BRIEF: Nothing but the records, transcribed exactly, should appear in the answer; leave the pictures out.

'''

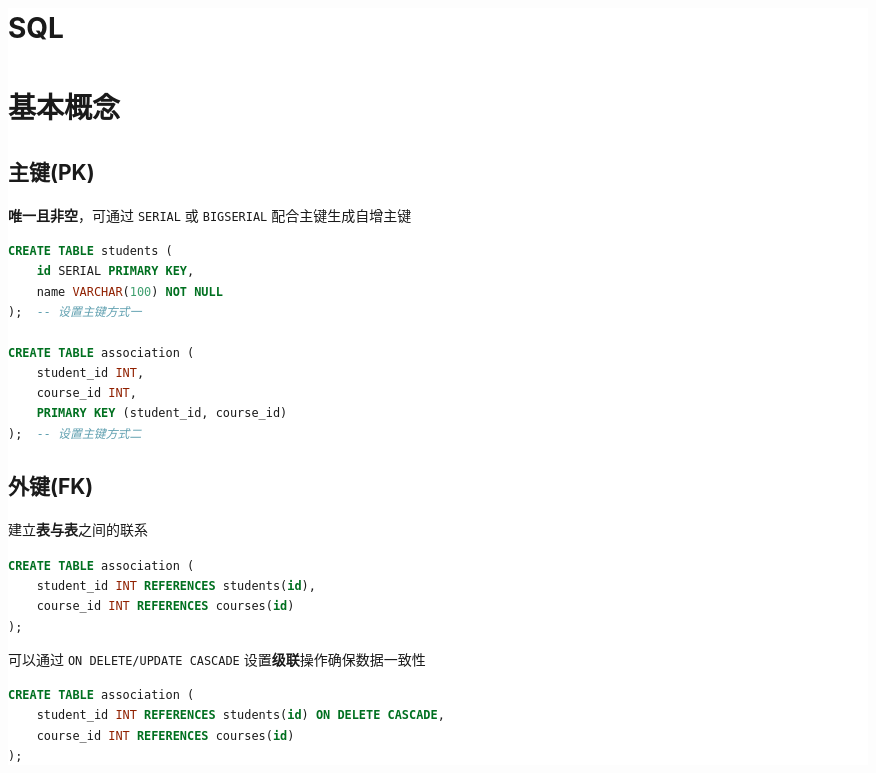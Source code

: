 # SQL

[^tag ]: sql



# 基本概念



## 主键(PK)



**唯一且非空**，可通过 `SERIAL` 或 `BIGSERIAL` 配合主键生成自增主键



```sql
CREATE TABLE students (
    id SERIAL PRIMARY KEY,
    name VARCHAR(100) NOT NULL
);  -- 设置主键方式一

CREATE TABLE association (
    student_id INT,
    course_id INT,
    PRIMARY KEY (student_id, course_id)
);  -- 设置主键方式二
```



## 外键(FK)



建立**表与表**之间的联系



```sql
CREATE TABLE association (
    student_id INT REFERENCES students(id),
    course_id INT REFERENCES courses(id) 
);
```



可以通过 `ON DELETE/UPDATE CASCADE` 设置**级联**操作确保数据一致性



```sql
CREATE TABLE association (
    student_id INT REFERENCES students(id) ON DELETE CASCADE,
    course_id INT REFERENCES courses(id)
);
```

'''

TASK SOLUTION:
Source code

: # SQL

[^tag ]: sql



# 基本概念



## 主键(PK)



**唯一且非空**，可通过 `SERIAL` 或 `BIGSERIAL` 配合主键生成自增主键



```sql
CREATE TABLE students (
    id SERIAL PRIMARY KEY,
    name VARCHAR(100) NOT NULL
);  -- 设置主键方式一

CREATE TABLE association (
    student_id INT,
    course_id INT,
    PRIMARY KEY (student_id, course_id)
);  -- 设置主键方式二
```



## 外键(FK)



建立**表与表**之间的联系



```sql
CREATE TABLE association (
    student_id INT REFERENCES students(id),
    course_id INT REFERENCES courses(id) 
);
```



可以通过 `ON DELETE/UPDATE CASCADE` 设置**级联**操作确保数据一致性



```sql
CREATE TABLE association (
    student_id INT REFERENCES students(id) ON DELETE CASCADE,
    course_id INT REFERENCES courses(id)
);
```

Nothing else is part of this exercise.